Show every line of the data that contains the string "until".

Stored dataset items:
┏━━

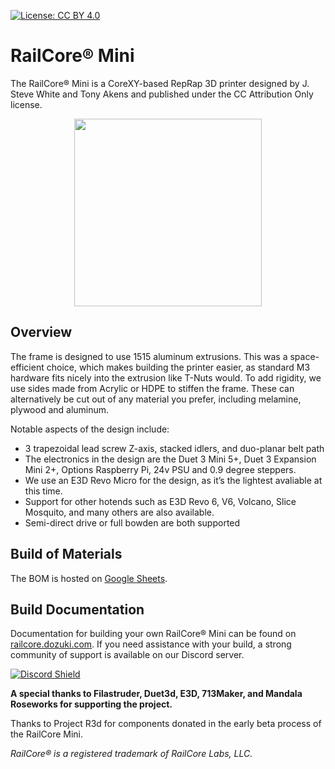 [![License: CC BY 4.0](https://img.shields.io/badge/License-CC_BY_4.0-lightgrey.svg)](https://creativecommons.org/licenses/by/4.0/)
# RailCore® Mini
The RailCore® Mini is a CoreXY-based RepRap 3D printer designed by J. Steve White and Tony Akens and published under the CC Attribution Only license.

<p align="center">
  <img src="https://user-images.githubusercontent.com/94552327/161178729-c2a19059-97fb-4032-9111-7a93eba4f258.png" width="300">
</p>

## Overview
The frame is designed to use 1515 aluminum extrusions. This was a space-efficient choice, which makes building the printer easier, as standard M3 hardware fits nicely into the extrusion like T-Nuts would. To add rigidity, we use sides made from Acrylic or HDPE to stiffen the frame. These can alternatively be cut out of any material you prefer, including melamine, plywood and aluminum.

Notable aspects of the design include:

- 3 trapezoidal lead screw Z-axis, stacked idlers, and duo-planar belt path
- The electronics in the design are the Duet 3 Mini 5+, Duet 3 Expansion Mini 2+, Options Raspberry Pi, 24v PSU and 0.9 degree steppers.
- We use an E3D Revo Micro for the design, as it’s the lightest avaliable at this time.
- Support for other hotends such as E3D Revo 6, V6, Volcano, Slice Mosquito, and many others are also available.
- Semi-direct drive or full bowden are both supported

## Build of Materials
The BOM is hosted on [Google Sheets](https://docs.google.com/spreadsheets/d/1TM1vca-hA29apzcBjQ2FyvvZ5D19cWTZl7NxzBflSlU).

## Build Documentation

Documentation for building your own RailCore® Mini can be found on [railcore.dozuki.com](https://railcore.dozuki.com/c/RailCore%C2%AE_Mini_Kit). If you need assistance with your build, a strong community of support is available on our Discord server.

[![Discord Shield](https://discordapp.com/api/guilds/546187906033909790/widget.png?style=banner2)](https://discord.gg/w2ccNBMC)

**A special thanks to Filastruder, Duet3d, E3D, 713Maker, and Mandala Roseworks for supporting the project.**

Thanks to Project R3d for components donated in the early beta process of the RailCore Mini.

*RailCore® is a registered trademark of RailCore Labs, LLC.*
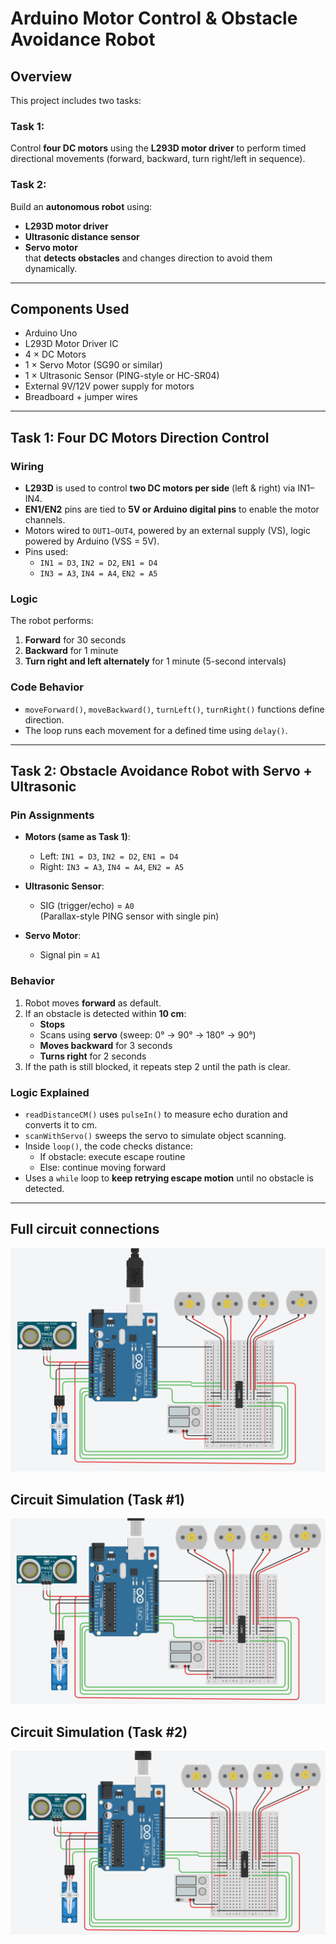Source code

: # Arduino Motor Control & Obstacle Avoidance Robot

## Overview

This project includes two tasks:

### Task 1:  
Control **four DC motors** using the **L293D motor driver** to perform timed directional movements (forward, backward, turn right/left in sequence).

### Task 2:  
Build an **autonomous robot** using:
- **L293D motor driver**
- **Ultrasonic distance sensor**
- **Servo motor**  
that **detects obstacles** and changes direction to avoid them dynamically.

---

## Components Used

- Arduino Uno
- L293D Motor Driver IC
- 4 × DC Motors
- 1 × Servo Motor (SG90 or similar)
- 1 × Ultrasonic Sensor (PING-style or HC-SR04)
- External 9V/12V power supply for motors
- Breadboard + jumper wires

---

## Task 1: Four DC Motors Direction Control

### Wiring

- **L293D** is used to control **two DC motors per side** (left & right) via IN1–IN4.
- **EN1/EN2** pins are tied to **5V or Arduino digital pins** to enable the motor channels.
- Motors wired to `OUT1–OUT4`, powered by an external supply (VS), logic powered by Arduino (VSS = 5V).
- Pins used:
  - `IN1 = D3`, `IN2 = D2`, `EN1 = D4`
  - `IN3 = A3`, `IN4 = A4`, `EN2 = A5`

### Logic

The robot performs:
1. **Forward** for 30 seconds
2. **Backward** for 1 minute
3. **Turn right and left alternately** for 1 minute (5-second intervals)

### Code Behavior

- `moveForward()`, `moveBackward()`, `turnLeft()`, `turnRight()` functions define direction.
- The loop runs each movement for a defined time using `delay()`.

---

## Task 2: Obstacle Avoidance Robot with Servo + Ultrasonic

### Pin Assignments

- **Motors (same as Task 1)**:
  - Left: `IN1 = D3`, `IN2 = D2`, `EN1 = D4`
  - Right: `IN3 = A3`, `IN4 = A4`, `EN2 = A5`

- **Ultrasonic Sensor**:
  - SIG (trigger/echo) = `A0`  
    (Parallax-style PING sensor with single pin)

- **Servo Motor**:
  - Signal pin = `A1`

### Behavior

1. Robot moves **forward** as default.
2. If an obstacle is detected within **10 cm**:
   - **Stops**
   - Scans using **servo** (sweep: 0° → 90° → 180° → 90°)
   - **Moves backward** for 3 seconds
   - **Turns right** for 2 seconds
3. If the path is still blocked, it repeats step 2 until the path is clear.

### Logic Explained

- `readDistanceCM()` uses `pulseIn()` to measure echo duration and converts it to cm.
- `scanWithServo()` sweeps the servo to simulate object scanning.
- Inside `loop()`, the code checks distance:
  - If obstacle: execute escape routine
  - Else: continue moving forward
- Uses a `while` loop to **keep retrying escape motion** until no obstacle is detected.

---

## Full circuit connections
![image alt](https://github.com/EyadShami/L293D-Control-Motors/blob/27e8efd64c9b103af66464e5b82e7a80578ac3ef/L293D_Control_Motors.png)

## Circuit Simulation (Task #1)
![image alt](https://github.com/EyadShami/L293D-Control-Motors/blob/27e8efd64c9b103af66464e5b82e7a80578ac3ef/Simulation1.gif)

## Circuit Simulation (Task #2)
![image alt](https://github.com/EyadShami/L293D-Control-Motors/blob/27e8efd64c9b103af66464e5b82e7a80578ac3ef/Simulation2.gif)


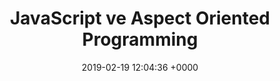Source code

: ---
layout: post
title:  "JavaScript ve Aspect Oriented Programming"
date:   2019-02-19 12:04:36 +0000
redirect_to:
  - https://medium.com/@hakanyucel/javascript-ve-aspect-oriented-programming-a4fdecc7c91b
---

┗━━

> Answer to the exercise
3. If the path is still blocked, it repeats step 2 until the path is clear.
- Uses a `while` loop to **keep retrying escape motion** until no obstacle is detected.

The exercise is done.